ライター・編集者の飯田一史さんとSF・文芸評論家の藤田直哉さんによる、話題の作品をランダムに取り上げて時評する文化放談。今回は『ファイナルファンタジーXV』について語り合います。


FF15の新しいチャレンジをどう見るか


ファイナルファンタジーXVのシステムがヤバい 人工知能と声優が操る仲間と擬似観光

藤田 国民的な大ヒットを続けてきた『ファイナルファンタジー』シリーズの最新作『ファイナルファンタジーXV』が発売されました。予告や体験版の時点で、「ホストが車でうろうろするFFwww」とか「新宿が出てくるとか世界観おかしいじゃんwww」とかネタにされてたんですが、触った印象としては、そんなに悪くないです。

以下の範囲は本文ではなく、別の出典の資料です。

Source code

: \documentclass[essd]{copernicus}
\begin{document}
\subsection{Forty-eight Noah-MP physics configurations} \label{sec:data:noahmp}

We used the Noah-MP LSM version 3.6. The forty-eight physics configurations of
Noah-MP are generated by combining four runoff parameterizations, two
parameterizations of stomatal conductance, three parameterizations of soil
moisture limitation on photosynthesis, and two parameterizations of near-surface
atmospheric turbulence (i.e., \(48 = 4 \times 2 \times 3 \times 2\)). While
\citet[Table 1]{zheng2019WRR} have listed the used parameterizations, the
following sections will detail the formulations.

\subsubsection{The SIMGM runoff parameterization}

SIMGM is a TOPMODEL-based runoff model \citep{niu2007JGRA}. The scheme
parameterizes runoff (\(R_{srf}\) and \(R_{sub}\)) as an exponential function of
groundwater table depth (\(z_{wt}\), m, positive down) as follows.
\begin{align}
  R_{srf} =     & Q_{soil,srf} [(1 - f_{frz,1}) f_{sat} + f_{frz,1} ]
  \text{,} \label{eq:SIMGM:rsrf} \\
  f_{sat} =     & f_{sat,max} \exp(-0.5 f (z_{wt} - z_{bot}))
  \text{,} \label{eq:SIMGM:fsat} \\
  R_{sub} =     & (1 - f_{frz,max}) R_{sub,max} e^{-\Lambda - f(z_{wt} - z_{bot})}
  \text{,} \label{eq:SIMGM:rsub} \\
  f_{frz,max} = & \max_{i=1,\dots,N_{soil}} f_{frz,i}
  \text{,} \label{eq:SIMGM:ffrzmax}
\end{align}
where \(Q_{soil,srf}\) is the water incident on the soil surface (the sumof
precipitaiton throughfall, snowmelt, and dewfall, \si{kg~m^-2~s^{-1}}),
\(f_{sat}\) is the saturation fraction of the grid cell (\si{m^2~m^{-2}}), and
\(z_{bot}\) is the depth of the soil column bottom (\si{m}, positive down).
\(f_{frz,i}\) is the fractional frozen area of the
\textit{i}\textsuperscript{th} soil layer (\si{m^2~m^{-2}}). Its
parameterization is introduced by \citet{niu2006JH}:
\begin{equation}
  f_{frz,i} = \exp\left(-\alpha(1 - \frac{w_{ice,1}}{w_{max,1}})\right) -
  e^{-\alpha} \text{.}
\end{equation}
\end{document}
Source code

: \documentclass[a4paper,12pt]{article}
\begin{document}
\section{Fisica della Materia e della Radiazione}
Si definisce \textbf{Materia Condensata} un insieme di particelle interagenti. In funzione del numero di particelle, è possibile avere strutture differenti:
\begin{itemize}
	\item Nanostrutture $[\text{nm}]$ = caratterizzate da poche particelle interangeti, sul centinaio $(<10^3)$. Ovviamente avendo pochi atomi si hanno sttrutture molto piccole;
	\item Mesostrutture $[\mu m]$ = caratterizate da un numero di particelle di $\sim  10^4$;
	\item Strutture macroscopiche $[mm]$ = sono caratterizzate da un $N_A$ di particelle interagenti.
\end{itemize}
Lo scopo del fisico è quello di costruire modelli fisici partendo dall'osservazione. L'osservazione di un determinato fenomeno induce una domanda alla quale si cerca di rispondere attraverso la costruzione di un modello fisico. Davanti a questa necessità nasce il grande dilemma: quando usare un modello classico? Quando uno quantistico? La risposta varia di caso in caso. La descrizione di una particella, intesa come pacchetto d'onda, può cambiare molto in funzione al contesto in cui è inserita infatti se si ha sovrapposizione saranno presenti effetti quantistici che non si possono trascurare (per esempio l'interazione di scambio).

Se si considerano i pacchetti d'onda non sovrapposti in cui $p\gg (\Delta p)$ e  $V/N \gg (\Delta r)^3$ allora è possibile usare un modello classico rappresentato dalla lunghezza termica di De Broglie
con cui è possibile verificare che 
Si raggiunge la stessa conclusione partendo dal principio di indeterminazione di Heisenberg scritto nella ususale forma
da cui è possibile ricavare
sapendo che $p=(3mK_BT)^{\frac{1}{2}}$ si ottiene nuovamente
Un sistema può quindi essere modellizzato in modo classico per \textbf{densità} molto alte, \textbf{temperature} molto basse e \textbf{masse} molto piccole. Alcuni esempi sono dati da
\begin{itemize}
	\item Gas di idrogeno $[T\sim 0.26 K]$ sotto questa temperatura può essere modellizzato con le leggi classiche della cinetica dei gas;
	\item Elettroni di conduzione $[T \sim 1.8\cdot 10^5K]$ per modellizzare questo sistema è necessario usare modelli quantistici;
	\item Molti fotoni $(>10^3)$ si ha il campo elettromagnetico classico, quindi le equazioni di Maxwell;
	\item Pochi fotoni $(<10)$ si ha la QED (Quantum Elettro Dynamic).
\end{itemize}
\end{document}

飯田 あらすじ的には、2つの国の争いに巻き込まれた劣勢の国側の王子が、父である国王を殺され、自分を含む野郎4人で旅しながら敵国に復讐を果たすファンタジーですね。
FF13が「一本道ゲー」と言われていたけれども(14はMMOPRG)、今回は世界的な潮流であるオープンワールドゲームにチャレンジしたと。ただ、後半はFFらしく(?)一本道になる。
 発売当初はバグがいっぱいあることがネタにされてネットで盛り上がっていた。すでにたくさん指摘のあるとおり、オープンワールドのゲームはGTAとかもそうだけどバグは避けがたく存在していてよくネタになっている。
ただFF15に関しては、メインキャラクターたちがスカしたイケメンであるぶん、ギャップでよけいに笑いが起きたのかなと。
あ、先に言っておくと、僕、FFは7よりあとはあんまり思い入れがないので、今回も期待値低めから入っています。そのぶん点が甘くなっていると思います。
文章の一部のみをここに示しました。